§ Supplied material

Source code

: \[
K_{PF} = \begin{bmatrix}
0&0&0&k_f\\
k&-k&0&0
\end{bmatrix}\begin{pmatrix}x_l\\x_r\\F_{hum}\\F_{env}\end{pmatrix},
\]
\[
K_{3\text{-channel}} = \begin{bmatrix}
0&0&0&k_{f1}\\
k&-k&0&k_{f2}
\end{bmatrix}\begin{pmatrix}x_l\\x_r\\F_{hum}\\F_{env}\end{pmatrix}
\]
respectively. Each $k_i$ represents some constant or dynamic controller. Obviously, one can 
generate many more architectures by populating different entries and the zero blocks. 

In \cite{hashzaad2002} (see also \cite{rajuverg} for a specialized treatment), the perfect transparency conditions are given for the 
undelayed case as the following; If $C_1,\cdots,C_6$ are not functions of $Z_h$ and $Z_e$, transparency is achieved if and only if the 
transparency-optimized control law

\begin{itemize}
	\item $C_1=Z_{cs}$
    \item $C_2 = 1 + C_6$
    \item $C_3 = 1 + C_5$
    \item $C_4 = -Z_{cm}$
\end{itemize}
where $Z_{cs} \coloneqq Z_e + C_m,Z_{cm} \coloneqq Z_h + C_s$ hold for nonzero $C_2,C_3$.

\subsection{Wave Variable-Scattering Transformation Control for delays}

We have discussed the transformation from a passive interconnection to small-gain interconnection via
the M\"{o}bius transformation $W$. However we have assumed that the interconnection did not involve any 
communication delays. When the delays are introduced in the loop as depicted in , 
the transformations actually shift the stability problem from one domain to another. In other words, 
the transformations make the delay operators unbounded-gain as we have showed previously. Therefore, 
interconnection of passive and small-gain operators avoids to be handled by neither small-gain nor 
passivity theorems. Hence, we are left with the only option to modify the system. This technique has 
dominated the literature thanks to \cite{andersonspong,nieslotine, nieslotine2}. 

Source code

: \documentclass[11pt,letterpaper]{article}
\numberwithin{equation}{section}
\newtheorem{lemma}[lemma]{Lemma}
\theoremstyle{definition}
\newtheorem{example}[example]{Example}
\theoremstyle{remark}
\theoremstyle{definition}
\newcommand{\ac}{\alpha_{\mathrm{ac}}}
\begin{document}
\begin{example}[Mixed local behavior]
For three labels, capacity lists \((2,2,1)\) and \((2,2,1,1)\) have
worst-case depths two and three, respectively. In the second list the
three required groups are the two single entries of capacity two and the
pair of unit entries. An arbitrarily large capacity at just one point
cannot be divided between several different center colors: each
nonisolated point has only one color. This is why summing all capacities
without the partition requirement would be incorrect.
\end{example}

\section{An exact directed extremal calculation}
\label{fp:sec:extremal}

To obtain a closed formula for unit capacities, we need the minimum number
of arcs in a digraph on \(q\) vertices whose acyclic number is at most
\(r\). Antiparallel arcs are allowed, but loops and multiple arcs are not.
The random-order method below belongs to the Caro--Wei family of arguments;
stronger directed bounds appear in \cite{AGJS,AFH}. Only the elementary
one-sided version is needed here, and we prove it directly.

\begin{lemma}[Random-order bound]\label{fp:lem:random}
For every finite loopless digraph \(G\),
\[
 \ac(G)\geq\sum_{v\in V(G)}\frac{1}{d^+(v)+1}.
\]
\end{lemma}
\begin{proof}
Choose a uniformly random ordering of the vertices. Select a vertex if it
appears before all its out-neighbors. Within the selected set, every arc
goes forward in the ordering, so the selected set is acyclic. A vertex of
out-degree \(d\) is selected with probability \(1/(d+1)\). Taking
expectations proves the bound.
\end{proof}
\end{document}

§ Exercise aim
Take the records above and return, word for word, only the lines that fall from the line with "one-sided version is" to the line with "appears before all", both of them included.

§ Worked solution
one-sided version is needed here, and we prove it directly.

\begin{lemma}[Random-order bound]\label{fp:lem:random}
For every finite loopless digraph \(G\),
\[
 \ac(G)\geq\sum_{v\in V(G)}\frac{1}{d^+(v)+1}.
\]
\end{lemma}
\begin{proof}
Choose a uniformly random ordering of the vertices. Select a vertex if it
appears before all its out-neighbors. Within the selected set, every arc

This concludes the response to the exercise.